Tres buques comerciales, dos de los cuales están sujetos a sanciones de Estados Unidos, navegaron el Estrecho de Ormuz el martes, el primer día completo de un nuevo bloqueo estadounidense dirigido a barcos con destino a puertos iraníes. La medida de Washington para restringir el acceso a las rutas comerciales marítimas de Irán aumenta significativamente el riesgo de una escalada regional, según Malik Traina de Al Jazeera. Un petrolero transportaba 250.000 barriles de metanol.
El buque Peace Gulf, con bandera de Panamá y un petrolero de alcance medio, se dirigió hacia el puerto de Hamriyah en los Emiratos Árabes Unidos. Datos de envío de LSEG indicaron su rumbo. Este buque en particular transporta frecuentemente nafta iraní, una materia prima petroquímica, a varios puertos no iraníes en todo Oriente Medio para su posterior envío a los mercados asiáticos, según revelaron datos de Kpler.

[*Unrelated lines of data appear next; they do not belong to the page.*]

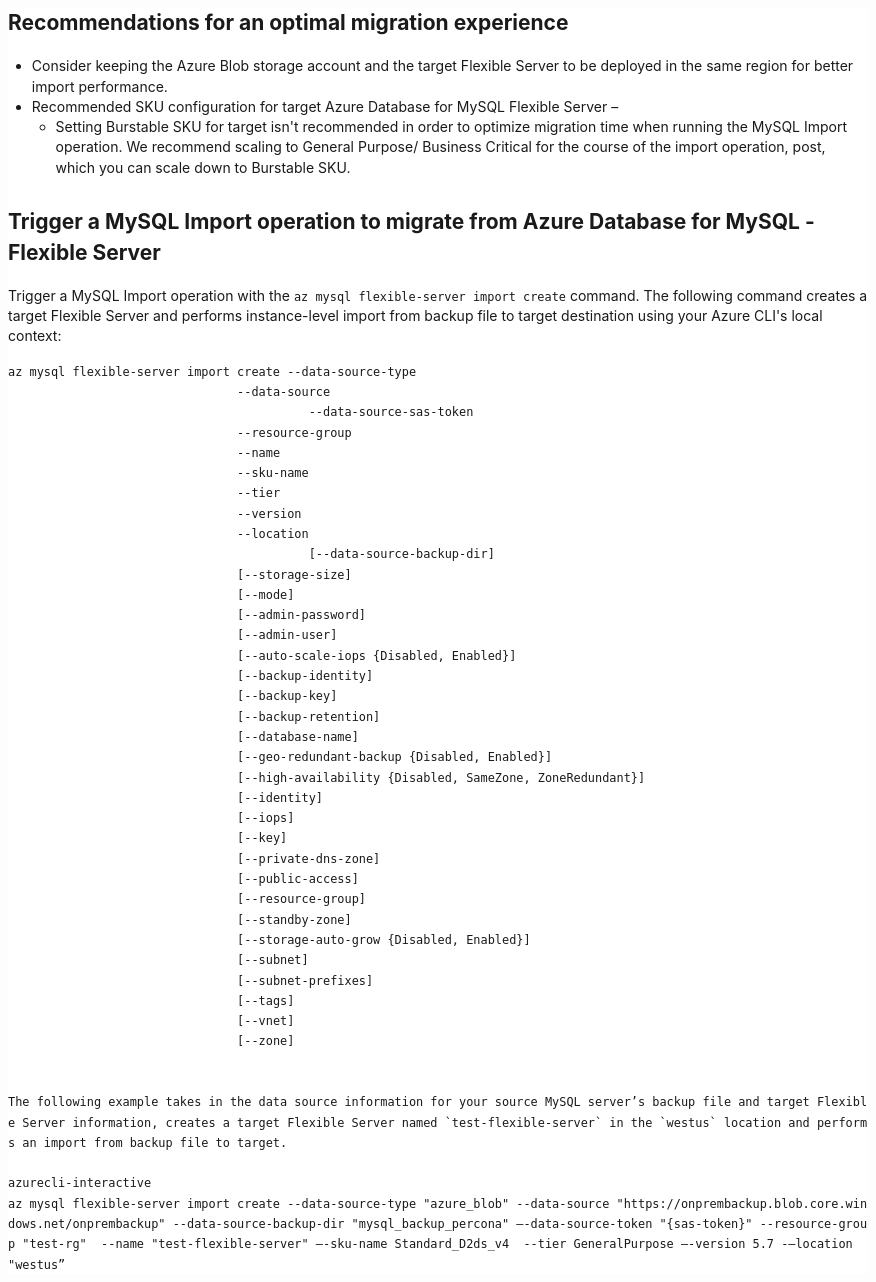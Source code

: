 ## Recommendations for an optimal migration experience

* Consider keeping the Azure Blob storage account and the target Flexible Server to be deployed in the same region for better import performance.
* Recommended SKU configuration for target Azure Database for MySQL Flexible Server –
  * Setting Burstable SKU for target isn't recommended in order to optimize migration time when running the MySQL Import operation. We recommend scaling to General Purpose/ Business Critical for the course of the import operation, post, which you can scale down to Burstable SKU.

## Trigger a MySQL Import operation to migrate from Azure Database for MySQL -Flexible Server

Trigger a MySQL Import operation with the `az mysql flexible-server import create` command. The following command creates a target Flexible Server and performs instance-level import from backup file to target destination using your Azure CLI's local context:

```azurecli
az mysql flexible-server import create --data-source-type
                                --data-source
                    					  --data-source-sas-token
                                --resource-group
                                --name
                                --sku-name
                                --tier
                                --version
                                --location
                     					  [--data-source-backup-dir]
                                [--storage-size]
                                [--mode]
                                [--admin-password]
                                [--admin-user]
                                [--auto-scale-iops {Disabled, Enabled}]
                                [--backup-identity]
                                [--backup-key]
                                [--backup-retention]
                                [--database-name]
                                [--geo-redundant-backup {Disabled, Enabled}]
                                [--high-availability {Disabled, SameZone, ZoneRedundant}]
                                [--identity]
                                [--iops]
                                [--key]
                                [--private-dns-zone]
                                [--public-access]
                                [--resource-group]
                                [--standby-zone]
                                [--storage-auto-grow {Disabled, Enabled}]
                                [--subnet]
                                [--subnet-prefixes]
                                [--tags]
                                [--vnet]
                                [--zone]


The following example takes in the data source information for your source MySQL server’s backup file and target Flexible Server information, creates a target Flexible Server named `test-flexible-server` in the `westus` location and performs an import from backup file to target. 

azurecli-interactive
az mysql flexible-server import create --data-source-type "azure_blob" --data-source "https://onprembackup.blob.core.windows.net/onprembackup" --data-source-backup-dir "mysql_backup_percona" –-data-source-token "{sas-token}" --resource-group "test-rg"  --name "test-flexible-server" –-sku-name Standard_D2ds_v4  --tier GeneralPurpose –-version 5.7 -–location "westus”
```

Su tránsito del martes no se vio afectado por las restricciones recién impuestas, ya que su destino se encontraba fuera de las aguas territoriales iraníes. Antes del paso del Peace Gulf, dos petroleros ya bajo sanciones de EE. UU. habían atravesado la estrecha vía marítima. Este estrecho representa una quinta parte de las exportaciones mundiales de energía.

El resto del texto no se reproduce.